_What is needed:_
Pull out every line in the data that has the string "title" in it.

-- Data for processing follows --

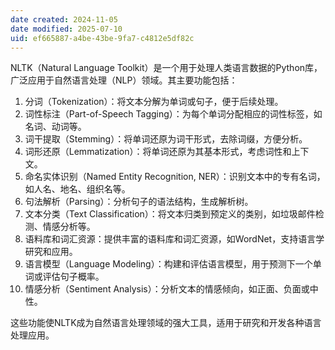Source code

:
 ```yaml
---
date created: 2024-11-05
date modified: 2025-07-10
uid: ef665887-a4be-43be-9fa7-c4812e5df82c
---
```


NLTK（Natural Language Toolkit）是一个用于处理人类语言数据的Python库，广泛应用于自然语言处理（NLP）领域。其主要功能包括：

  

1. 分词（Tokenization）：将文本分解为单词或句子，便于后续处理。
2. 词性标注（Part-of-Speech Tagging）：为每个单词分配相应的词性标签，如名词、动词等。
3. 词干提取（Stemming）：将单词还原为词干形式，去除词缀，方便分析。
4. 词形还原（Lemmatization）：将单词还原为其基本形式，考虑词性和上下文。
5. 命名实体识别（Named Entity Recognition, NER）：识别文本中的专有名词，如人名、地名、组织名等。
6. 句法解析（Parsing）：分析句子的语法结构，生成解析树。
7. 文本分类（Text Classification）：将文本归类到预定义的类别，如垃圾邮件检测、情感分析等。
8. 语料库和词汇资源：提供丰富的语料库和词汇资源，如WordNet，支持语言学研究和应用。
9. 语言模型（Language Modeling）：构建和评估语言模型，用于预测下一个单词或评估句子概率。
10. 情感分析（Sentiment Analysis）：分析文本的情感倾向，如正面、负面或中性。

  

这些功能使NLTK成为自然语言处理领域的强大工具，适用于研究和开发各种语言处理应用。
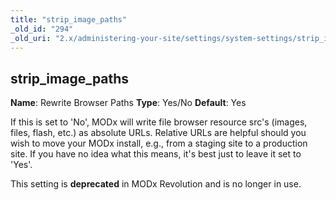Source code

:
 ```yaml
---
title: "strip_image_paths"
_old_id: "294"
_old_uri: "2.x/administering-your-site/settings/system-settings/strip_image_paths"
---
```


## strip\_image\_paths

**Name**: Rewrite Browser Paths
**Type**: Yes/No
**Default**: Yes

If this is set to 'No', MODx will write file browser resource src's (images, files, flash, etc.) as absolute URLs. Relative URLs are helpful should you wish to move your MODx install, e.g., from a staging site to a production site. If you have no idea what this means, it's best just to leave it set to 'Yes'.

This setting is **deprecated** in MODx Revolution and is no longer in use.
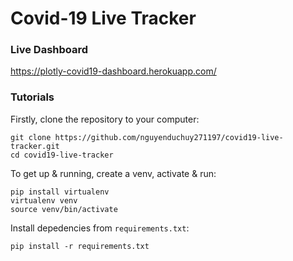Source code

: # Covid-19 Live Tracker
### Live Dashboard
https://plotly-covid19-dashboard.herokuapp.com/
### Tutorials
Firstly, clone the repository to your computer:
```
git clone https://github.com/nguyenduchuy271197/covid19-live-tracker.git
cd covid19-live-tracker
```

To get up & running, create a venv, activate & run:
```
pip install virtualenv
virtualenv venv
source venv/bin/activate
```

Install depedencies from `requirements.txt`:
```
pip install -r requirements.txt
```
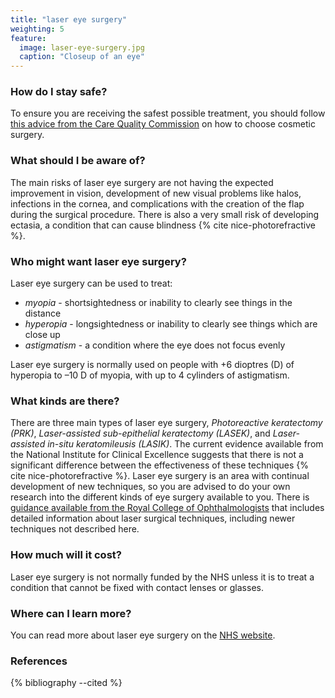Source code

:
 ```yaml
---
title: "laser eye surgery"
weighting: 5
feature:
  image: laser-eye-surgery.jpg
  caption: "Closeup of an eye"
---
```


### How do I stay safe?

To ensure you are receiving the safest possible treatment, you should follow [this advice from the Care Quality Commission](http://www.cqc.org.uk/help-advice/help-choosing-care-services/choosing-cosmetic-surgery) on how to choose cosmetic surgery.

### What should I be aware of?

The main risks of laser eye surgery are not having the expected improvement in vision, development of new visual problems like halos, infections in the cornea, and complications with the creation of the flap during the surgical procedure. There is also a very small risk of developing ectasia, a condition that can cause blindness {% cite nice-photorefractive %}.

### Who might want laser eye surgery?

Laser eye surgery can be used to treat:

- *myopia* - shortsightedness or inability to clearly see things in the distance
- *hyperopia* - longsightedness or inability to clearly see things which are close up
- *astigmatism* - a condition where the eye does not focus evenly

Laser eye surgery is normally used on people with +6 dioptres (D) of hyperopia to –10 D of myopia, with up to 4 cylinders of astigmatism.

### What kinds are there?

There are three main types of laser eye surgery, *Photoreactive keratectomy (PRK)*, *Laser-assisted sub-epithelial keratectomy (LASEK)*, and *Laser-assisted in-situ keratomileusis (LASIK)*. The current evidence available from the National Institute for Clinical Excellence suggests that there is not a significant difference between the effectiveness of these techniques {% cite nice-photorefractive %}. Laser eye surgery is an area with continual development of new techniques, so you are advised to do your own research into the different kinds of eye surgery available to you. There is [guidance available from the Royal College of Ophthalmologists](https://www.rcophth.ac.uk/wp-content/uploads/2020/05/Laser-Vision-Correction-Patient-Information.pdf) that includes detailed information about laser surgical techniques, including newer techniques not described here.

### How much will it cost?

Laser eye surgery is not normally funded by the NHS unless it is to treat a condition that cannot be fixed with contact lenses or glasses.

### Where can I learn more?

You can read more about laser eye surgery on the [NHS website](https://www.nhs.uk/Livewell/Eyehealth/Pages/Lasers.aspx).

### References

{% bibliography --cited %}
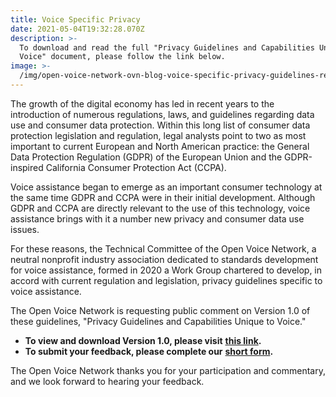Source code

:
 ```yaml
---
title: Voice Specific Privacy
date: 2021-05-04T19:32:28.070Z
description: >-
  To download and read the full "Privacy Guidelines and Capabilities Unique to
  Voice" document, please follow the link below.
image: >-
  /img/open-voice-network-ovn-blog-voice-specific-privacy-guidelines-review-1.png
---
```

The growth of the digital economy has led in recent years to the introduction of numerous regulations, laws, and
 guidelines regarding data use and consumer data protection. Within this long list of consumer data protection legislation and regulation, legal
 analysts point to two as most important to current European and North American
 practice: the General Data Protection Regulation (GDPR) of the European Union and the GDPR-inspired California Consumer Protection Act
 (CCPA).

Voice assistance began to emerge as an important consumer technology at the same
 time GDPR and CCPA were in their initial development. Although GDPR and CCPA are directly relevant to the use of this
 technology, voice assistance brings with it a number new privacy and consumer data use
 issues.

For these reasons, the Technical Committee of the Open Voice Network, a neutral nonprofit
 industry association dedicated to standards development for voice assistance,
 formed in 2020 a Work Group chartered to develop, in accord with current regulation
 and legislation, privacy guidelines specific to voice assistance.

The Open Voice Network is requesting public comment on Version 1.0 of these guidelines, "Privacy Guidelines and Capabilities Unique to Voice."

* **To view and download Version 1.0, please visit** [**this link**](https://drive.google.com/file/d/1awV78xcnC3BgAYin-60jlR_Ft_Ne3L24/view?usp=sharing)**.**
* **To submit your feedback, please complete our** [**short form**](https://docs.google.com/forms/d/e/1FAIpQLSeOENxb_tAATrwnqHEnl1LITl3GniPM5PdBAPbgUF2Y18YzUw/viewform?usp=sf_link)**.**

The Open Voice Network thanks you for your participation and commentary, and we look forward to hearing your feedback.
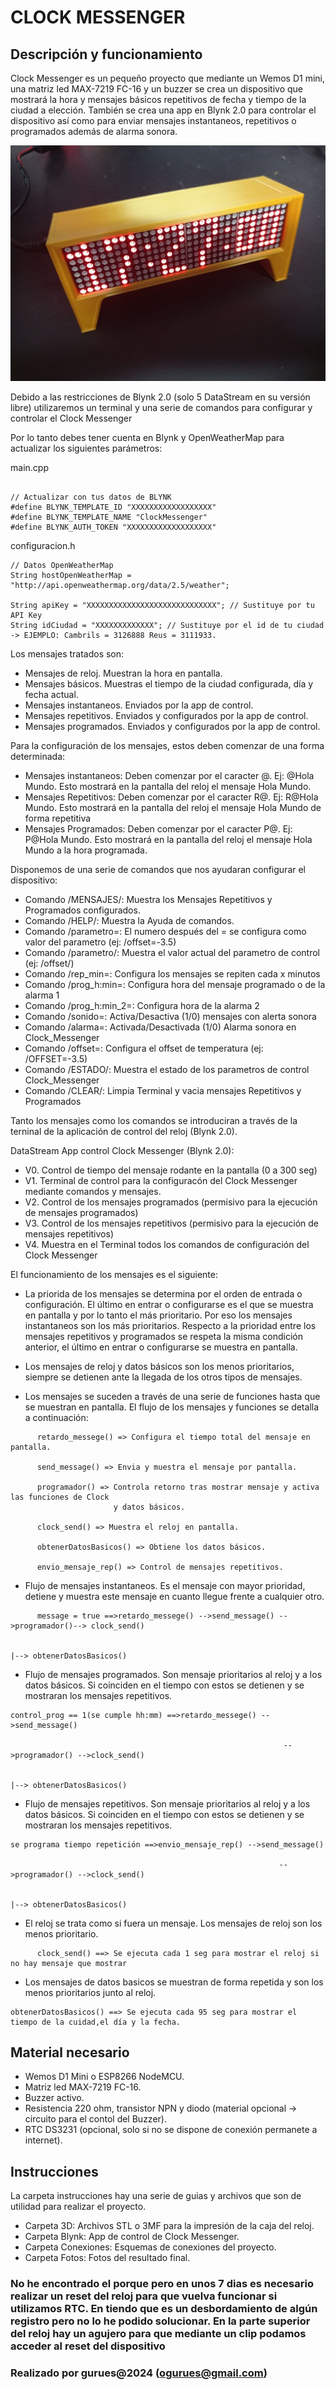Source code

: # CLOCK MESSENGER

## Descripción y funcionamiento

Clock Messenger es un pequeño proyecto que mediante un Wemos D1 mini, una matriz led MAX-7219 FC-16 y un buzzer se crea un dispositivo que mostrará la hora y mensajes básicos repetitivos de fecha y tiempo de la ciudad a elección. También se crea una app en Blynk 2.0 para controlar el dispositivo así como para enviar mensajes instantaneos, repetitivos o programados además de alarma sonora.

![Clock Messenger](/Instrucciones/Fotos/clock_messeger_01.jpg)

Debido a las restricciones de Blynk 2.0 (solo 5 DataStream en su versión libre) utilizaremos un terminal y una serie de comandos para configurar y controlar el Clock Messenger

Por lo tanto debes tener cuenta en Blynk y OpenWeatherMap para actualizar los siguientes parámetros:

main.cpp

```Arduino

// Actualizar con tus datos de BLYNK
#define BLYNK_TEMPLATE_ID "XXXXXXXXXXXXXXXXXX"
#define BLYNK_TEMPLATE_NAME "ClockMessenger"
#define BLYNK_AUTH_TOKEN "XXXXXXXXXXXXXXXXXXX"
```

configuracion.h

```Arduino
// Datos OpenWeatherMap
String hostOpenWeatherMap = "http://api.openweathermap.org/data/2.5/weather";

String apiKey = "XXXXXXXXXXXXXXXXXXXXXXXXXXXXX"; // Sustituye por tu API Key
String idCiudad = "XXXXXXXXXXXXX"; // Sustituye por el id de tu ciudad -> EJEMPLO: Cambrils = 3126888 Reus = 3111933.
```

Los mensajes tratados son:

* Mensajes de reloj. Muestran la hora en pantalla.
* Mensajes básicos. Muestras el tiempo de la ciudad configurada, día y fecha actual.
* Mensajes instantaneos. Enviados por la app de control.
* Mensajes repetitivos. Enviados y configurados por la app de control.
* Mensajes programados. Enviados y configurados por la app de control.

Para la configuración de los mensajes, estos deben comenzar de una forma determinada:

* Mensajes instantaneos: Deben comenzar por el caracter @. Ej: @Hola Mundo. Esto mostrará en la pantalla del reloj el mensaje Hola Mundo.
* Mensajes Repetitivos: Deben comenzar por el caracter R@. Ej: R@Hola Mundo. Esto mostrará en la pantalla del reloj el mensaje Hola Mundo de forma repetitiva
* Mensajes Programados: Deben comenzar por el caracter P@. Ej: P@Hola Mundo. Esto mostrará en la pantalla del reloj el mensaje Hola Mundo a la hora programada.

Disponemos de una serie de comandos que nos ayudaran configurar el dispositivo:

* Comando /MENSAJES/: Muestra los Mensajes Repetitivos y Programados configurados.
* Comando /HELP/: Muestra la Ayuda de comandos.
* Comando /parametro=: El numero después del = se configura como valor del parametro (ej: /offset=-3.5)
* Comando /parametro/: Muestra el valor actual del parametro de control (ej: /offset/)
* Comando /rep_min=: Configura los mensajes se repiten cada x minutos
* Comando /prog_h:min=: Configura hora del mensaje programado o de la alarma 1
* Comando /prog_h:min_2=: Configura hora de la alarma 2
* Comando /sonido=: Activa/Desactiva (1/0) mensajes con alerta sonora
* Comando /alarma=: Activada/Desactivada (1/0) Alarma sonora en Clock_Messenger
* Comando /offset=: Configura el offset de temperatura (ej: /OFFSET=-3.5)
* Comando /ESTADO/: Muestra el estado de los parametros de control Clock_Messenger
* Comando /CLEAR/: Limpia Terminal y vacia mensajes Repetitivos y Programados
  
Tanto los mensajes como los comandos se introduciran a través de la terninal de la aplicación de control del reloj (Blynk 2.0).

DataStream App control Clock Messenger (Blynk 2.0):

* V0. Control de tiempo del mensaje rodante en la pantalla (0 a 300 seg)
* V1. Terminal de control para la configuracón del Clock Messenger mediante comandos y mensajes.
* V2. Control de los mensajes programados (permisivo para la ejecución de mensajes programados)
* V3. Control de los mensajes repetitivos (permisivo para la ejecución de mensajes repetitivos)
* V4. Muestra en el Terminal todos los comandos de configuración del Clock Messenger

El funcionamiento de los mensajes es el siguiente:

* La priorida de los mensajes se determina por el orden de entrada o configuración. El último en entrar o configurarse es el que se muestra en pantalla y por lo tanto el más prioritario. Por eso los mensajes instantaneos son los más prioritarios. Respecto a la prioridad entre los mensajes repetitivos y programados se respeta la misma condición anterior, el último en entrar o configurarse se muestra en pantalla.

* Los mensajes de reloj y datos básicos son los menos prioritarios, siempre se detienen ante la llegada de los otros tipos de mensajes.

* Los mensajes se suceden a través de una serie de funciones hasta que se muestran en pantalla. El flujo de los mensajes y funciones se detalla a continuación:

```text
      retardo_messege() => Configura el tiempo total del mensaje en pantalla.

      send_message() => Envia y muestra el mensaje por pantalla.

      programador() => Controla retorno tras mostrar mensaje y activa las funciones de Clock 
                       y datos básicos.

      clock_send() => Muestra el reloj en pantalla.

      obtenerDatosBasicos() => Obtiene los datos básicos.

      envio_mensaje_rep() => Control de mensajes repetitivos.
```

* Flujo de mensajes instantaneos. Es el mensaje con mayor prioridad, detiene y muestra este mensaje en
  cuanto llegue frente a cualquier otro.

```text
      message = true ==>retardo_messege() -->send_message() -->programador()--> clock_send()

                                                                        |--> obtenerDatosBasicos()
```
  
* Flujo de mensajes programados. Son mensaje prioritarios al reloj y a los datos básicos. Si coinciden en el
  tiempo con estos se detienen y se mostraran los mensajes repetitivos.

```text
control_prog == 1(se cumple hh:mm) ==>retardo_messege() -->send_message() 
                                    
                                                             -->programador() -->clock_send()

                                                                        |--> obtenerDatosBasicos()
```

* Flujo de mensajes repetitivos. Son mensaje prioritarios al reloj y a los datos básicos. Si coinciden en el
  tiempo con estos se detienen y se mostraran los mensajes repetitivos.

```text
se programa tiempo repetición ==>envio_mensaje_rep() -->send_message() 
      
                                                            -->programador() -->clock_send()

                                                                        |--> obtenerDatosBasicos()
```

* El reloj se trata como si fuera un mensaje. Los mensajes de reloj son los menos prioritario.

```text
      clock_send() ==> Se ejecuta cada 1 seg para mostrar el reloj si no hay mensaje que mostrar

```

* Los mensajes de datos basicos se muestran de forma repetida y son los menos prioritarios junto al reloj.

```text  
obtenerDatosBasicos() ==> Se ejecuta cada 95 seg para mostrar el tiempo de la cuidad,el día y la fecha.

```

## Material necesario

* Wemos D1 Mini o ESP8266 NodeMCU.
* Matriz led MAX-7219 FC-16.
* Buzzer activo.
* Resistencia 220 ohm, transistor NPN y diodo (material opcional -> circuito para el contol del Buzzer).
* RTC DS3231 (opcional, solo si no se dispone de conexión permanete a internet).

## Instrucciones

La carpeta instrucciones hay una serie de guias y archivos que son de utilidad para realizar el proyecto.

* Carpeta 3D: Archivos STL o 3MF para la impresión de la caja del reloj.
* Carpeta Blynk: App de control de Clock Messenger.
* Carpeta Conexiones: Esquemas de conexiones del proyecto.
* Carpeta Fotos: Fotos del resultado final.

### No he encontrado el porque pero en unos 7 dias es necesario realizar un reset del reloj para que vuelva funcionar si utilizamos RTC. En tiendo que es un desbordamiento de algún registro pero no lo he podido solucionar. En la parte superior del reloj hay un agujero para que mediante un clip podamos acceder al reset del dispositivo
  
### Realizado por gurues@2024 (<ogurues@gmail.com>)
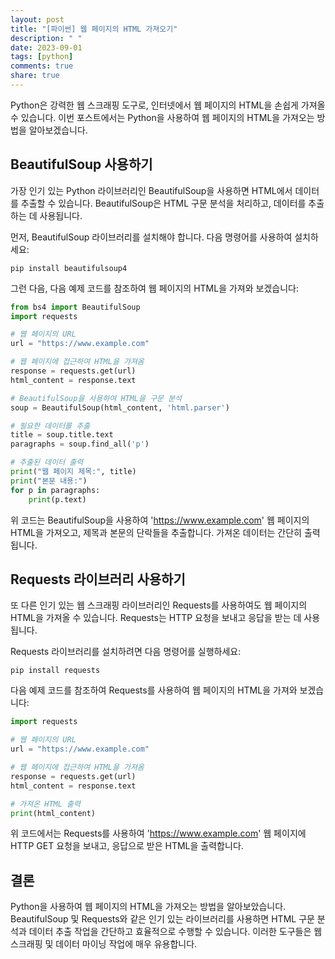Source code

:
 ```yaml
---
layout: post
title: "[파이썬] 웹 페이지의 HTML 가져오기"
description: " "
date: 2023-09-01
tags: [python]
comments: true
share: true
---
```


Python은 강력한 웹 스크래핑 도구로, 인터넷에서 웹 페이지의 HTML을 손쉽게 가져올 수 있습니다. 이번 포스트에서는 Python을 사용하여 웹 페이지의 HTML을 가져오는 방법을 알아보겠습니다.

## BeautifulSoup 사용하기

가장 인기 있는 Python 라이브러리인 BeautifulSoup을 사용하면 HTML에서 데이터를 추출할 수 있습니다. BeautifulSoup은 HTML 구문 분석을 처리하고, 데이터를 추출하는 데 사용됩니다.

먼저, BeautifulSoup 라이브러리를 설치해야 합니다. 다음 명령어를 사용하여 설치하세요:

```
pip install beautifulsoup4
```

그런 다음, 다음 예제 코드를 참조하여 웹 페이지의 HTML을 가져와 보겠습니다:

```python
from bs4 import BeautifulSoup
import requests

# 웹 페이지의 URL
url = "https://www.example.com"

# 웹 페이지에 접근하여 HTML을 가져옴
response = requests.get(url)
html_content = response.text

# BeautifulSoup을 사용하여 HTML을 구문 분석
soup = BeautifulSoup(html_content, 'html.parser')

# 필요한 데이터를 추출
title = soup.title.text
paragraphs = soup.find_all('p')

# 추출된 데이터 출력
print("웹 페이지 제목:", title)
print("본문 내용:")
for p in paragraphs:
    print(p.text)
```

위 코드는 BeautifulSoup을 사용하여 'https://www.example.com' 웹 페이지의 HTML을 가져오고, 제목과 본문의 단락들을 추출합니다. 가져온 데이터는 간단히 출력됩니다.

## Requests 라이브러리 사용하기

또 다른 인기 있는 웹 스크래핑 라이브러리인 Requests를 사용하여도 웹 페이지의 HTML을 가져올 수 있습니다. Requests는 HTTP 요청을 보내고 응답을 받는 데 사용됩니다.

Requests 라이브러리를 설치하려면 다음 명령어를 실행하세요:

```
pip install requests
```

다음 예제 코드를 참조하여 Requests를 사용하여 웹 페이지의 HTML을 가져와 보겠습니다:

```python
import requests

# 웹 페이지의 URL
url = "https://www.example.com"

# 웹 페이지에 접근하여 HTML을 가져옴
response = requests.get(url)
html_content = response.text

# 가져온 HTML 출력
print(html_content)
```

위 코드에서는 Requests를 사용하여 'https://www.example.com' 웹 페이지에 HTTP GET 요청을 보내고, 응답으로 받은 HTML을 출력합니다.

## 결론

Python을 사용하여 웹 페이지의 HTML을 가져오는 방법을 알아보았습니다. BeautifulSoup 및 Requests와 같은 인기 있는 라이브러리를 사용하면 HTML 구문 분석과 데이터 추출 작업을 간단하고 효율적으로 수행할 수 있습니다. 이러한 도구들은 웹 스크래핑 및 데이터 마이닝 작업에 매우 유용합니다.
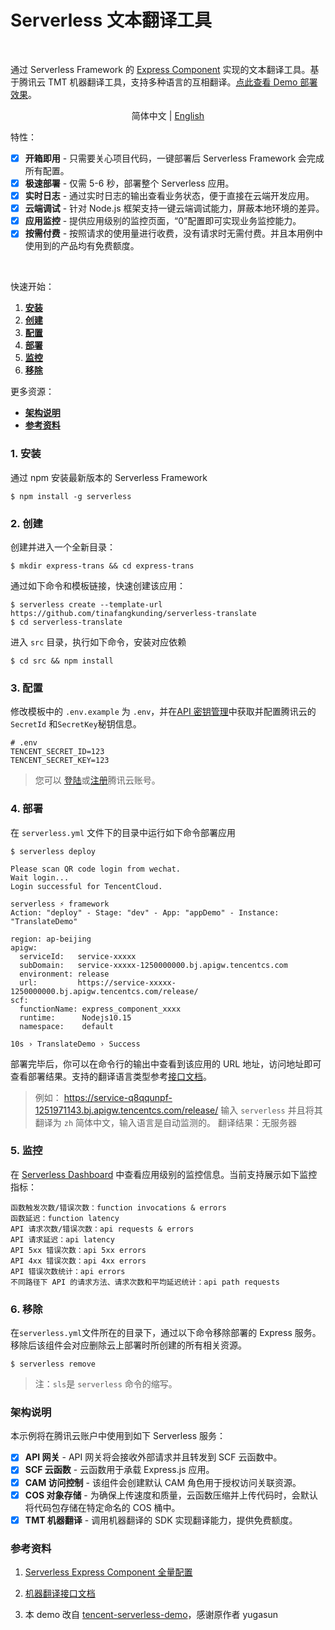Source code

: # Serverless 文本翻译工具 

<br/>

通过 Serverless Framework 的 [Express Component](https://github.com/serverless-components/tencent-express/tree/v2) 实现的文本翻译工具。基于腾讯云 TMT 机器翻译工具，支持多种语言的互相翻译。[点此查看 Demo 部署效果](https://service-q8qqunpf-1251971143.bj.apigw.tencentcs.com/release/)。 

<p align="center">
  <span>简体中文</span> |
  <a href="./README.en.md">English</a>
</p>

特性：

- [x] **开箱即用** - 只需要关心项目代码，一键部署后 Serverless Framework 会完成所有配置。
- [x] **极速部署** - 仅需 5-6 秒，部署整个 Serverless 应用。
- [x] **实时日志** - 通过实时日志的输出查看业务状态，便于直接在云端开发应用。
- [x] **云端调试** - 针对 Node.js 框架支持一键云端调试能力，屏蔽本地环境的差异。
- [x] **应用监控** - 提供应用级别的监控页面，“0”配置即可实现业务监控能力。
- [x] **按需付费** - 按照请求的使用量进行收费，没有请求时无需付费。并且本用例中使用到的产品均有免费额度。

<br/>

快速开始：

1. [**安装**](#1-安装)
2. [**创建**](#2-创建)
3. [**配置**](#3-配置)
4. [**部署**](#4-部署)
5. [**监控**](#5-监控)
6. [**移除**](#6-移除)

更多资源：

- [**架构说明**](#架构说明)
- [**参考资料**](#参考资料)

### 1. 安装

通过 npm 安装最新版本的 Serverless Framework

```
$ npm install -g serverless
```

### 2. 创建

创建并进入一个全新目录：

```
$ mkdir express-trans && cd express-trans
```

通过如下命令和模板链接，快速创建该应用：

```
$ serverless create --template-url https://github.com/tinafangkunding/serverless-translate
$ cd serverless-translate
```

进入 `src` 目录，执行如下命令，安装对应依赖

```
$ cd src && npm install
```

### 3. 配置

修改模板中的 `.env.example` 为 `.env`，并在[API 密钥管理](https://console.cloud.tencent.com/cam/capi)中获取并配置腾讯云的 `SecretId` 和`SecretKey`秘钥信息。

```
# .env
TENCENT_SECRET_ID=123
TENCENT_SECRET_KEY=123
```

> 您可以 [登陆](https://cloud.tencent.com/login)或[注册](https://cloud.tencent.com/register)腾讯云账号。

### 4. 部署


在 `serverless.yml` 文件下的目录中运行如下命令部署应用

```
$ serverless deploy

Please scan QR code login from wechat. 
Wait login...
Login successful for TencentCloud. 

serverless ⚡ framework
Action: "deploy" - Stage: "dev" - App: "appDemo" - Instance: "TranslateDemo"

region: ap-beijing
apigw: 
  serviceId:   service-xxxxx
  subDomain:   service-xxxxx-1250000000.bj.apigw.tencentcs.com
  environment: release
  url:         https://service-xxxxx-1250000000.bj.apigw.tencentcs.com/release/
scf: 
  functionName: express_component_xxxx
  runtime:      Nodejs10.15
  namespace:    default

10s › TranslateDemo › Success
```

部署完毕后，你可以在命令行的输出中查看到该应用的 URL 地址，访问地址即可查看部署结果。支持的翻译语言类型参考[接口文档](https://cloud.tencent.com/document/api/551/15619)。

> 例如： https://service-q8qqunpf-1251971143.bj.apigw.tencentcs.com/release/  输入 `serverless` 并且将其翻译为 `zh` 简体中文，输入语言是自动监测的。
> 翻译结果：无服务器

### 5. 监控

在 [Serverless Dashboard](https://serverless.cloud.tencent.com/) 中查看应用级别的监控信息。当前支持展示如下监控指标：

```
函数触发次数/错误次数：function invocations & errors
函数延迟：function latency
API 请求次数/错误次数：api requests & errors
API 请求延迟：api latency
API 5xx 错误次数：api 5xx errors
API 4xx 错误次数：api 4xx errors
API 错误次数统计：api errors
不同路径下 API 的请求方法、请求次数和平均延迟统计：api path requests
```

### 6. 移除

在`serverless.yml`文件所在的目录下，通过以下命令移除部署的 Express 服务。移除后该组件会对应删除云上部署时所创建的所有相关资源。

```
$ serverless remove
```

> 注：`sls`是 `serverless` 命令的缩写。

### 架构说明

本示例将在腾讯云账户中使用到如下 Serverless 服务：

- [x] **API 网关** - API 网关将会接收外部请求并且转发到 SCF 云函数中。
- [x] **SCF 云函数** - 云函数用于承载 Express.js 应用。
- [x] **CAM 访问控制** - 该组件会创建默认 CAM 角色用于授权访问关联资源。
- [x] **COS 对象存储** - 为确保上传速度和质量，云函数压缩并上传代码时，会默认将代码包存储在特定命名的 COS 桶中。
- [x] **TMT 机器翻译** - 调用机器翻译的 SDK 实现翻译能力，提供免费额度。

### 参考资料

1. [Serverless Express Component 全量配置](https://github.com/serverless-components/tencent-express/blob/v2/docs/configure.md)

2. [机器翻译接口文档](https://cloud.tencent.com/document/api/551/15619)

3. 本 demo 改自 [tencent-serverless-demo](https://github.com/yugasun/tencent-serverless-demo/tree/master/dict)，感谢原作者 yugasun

-- Data for processing concluded --

_Solution for this problem:_
title: "strip_image_paths"
title: "laser eye surgery"
title: Voice Specific Privacy
title: "[파이썬] 웹 페이지의 HTML 가져오기"
title = soup.title.text
print("웹 페이지 제목:", title)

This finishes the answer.